Exercise - Can you output the records below exactly as they are written?

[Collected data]
============================================================

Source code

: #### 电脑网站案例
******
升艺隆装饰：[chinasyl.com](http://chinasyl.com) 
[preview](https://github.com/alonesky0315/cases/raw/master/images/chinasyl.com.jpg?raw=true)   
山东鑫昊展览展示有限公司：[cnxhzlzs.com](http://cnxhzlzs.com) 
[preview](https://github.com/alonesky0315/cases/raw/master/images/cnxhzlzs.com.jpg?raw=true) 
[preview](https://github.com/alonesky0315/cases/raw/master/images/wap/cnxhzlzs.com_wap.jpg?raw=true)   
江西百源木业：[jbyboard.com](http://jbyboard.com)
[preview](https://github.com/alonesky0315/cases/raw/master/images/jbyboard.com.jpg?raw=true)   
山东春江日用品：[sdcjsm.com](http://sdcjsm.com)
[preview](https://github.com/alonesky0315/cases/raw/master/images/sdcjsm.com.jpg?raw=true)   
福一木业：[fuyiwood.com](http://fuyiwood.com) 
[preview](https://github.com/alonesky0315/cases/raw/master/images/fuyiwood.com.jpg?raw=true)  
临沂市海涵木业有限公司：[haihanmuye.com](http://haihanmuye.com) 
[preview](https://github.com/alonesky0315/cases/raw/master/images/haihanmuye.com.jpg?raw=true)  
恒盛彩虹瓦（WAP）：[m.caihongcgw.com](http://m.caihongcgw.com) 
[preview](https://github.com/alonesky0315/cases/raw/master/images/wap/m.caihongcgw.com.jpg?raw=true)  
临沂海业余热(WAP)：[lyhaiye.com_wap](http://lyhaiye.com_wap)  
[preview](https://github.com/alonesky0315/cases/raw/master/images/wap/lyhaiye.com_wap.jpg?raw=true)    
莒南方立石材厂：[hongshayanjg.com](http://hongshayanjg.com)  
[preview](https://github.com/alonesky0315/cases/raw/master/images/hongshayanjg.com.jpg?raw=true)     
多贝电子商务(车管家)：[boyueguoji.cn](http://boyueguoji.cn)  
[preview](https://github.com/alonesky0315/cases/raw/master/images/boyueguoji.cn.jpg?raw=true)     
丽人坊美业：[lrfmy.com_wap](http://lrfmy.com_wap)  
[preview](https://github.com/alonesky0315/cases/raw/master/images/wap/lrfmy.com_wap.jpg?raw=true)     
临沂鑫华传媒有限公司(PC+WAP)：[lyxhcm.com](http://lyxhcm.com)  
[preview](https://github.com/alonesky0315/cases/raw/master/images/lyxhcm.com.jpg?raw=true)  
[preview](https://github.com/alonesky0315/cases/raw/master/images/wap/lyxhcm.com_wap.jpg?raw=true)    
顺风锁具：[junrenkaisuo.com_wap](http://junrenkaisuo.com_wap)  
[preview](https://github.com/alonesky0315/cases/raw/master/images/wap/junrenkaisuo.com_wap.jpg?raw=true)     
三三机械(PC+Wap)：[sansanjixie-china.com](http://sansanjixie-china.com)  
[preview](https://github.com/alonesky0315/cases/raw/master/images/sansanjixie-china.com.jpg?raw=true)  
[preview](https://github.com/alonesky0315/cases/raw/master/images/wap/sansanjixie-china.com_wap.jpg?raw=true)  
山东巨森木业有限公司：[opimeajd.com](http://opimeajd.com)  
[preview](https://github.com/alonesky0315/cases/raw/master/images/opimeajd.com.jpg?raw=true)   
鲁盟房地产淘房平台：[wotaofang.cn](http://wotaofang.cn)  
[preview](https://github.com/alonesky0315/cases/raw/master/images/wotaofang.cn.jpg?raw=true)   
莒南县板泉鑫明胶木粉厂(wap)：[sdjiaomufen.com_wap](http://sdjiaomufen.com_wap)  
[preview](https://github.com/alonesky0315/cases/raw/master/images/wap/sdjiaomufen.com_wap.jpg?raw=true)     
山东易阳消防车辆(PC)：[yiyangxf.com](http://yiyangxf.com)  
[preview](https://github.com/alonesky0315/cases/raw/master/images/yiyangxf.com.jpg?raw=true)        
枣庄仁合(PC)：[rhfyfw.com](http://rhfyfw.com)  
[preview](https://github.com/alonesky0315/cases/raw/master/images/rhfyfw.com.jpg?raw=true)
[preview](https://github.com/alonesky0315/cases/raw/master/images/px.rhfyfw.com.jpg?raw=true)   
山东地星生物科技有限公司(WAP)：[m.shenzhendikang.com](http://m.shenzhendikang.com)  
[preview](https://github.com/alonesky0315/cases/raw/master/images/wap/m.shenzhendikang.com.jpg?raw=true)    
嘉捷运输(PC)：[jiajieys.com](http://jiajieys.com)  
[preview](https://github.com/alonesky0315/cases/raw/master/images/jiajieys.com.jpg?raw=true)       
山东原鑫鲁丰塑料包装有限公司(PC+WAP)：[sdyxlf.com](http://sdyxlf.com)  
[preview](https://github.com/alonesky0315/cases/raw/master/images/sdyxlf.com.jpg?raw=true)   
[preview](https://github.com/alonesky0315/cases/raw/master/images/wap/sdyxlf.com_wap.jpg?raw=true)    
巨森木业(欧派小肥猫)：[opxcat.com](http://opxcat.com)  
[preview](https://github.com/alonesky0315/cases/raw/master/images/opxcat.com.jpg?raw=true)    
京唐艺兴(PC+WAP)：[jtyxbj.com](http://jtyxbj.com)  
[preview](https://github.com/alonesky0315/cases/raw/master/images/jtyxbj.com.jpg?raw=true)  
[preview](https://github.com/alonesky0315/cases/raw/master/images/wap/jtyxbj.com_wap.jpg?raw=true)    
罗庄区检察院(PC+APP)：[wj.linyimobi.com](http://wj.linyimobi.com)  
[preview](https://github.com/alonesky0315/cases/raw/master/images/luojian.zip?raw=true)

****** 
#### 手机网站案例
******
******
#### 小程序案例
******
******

============================================================

Answer section -
Source code

: #### 电脑网站案例
******
升艺隆装饰：[chinasyl.com](http://chinasyl.com) 
[preview](https://github.com/alonesky0315/cases/raw/master/images/chinasyl.com.jpg?raw=true)   
山东鑫昊展览展示有限公司：[cnxhzlzs.com](http://cnxhzlzs.com) 
[preview](https://github.com/alonesky0315/cases/raw/master/images/cnxhzlzs.com.jpg?raw=true) 
[preview](https://github.com/alonesky0315/cases/raw/master/images/wap/cnxhzlzs.com_wap.jpg?raw=true)   
江西百源木业：[jbyboard.com](http://jbyboard.com)
[preview](https://github.com/alonesky0315/cases/raw/master/images/jbyboard.com.jpg?raw=true)   
山东春江日用品：[sdcjsm.com](http://sdcjsm.com)
[preview](https://github.com/alonesky0315/cases/raw/master/images/sdcjsm.com.jpg?raw=true)   
福一木业：[fuyiwood.com](http://fuyiwood.com) 
[preview](https://github.com/alonesky0315/cases/raw/master/images/fuyiwood.com.jpg?raw=true)  
临沂市海涵木业有限公司：[haihanmuye.com](http://haihanmuye.com) 
[preview](https://github.com/alonesky0315/cases/raw/master/images/haihanmuye.com.jpg?raw=true)  
恒盛彩虹瓦（WAP）：[m.caihongcgw.com](http://m.caihongcgw.com) 
[preview](https://github.com/alonesky0315/cases/raw/master/images/wap/m.caihongcgw.com.jpg?raw=true)  
临沂海业余热(WAP)：[lyhaiye.com_wap](http://lyhaiye.com_wap)  
[preview](https://github.com/alonesky0315/cases/raw/master/images/wap/lyhaiye.com_wap.jpg?raw=true)    
莒南方立石材厂：[hongshayanjg.com](http://hongshayanjg.com)  
[preview](https://github.com/alonesky0315/cases/raw/master/images/hongshayanjg.com.jpg?raw=true)     
多贝电子商务(车管家)：[boyueguoji.cn](http://boyueguoji.cn)  
[preview](https://github.com/alonesky0315/cases/raw/master/images/boyueguoji.cn.jpg?raw=true)     
丽人坊美业：[lrfmy.com_wap](http://lrfmy.com_wap)  
[preview](https://github.com/alonesky0315/cases/raw/master/images/wap/lrfmy.com_wap.jpg?raw=true)     
临沂鑫华传媒有限公司(PC+WAP)：[lyxhcm.com](http://lyxhcm.com)  
[preview](https://github.com/alonesky0315/cases/raw/master/images/lyxhcm.com.jpg?raw=true)  
[preview](https://github.com/alonesky0315/cases/raw/master/images/wap/lyxhcm.com_wap.jpg?raw=true)    
顺风锁具：[junrenkaisuo.com_wap](http://junrenkaisuo.com_wap)  
[preview](https://github.com/alonesky0315/cases/raw/master/images/wap/junrenkaisuo.com_wap.jpg?raw=true)     
三三机械(PC+Wap)：[sansanjixie-china.com](http://sansanjixie-china.com)  
[preview](https://github.com/alonesky0315/cases/raw/master/images/sansanjixie-china.com.jpg?raw=true)  
[preview](https://github.com/alonesky0315/cases/raw/master/images/wap/sansanjixie-china.com_wap.jpg?raw=true)  
山东巨森木业有限公司：[opimeajd.com](http://opimeajd.com)  
[preview](https://github.com/alonesky0315/cases/raw/master/images/opimeajd.com.jpg?raw=true)   
鲁盟房地产淘房平台：[wotaofang.cn](http://wotaofang.cn)  
[preview](https://github.com/alonesky0315/cases/raw/master/images/wotaofang.cn.jpg?raw=true)   
莒南县板泉鑫明胶木粉厂(wap)：[sdjiaomufen.com_wap](http://sdjiaomufen.com_wap)  
[preview](https://github.com/alonesky0315/cases/raw/master/images/wap/sdjiaomufen.com_wap.jpg?raw=true)     
山东易阳消防车辆(PC)：[yiyangxf.com](http://yiyangxf.com)  
[preview](https://github.com/alonesky0315/cases/raw/master/images/yiyangxf.com.jpg?raw=true)        
枣庄仁合(PC)：[rhfyfw.com](http://rhfyfw.com)  
[preview](https://github.com/alonesky0315/cases/raw/master/images/rhfyfw.com.jpg?raw=true)
[preview](https://github.com/alonesky0315/cases/raw/master/images/px.rhfyfw.com.jpg?raw=true)   
山东地星生物科技有限公司(WAP)：[m.shenzhendikang.com](http://m.shenzhendikang.com)  
[preview](https://github.com/alonesky0315/cases/raw/master/images/wap/m.shenzhendikang.com.jpg?raw=true)    
嘉捷运输(PC)：[jiajieys.com](http://jiajieys.com)  
[preview](https://github.com/alonesky0315/cases/raw/master/images/jiajieys.com.jpg?raw=true)       
山东原鑫鲁丰塑料包装有限公司(PC+WAP)：[sdyxlf.com](http://sdyxlf.com)  
[preview](https://github.com/alonesky0315/cases/raw/master/images/sdyxlf.com.jpg?raw=true)   
[preview](https://github.com/alonesky0315/cases/raw/master/images/wap/sdyxlf.com_wap.jpg?raw=true)    
巨森木业(欧派小肥猫)：[opxcat.com](http://opxcat.com)  
[preview](https://github.com/alonesky0315/cases/raw/master/images/opxcat.com.jpg?raw=true)    
京唐艺兴(PC+WAP)：[jtyxbj.com](http://jtyxbj.com)  
[preview](https://github.com/alonesky0315/cases/raw/master/images/jtyxbj.com.jpg?raw=true)  
[preview](https://github.com/alonesky0315/cases/raw/master/images/wap/jtyxbj.com_wap.jpg?raw=true)    
罗庄区检察院(PC+APP)：[wj.linyimobi.com](http://wj.linyimobi.com)  
[preview](https://github.com/alonesky0315/cases/raw/master/images/luojian.zip?raw=true)

****** 
#### 手机网站案例
******
******
#### 小程序案例
******
******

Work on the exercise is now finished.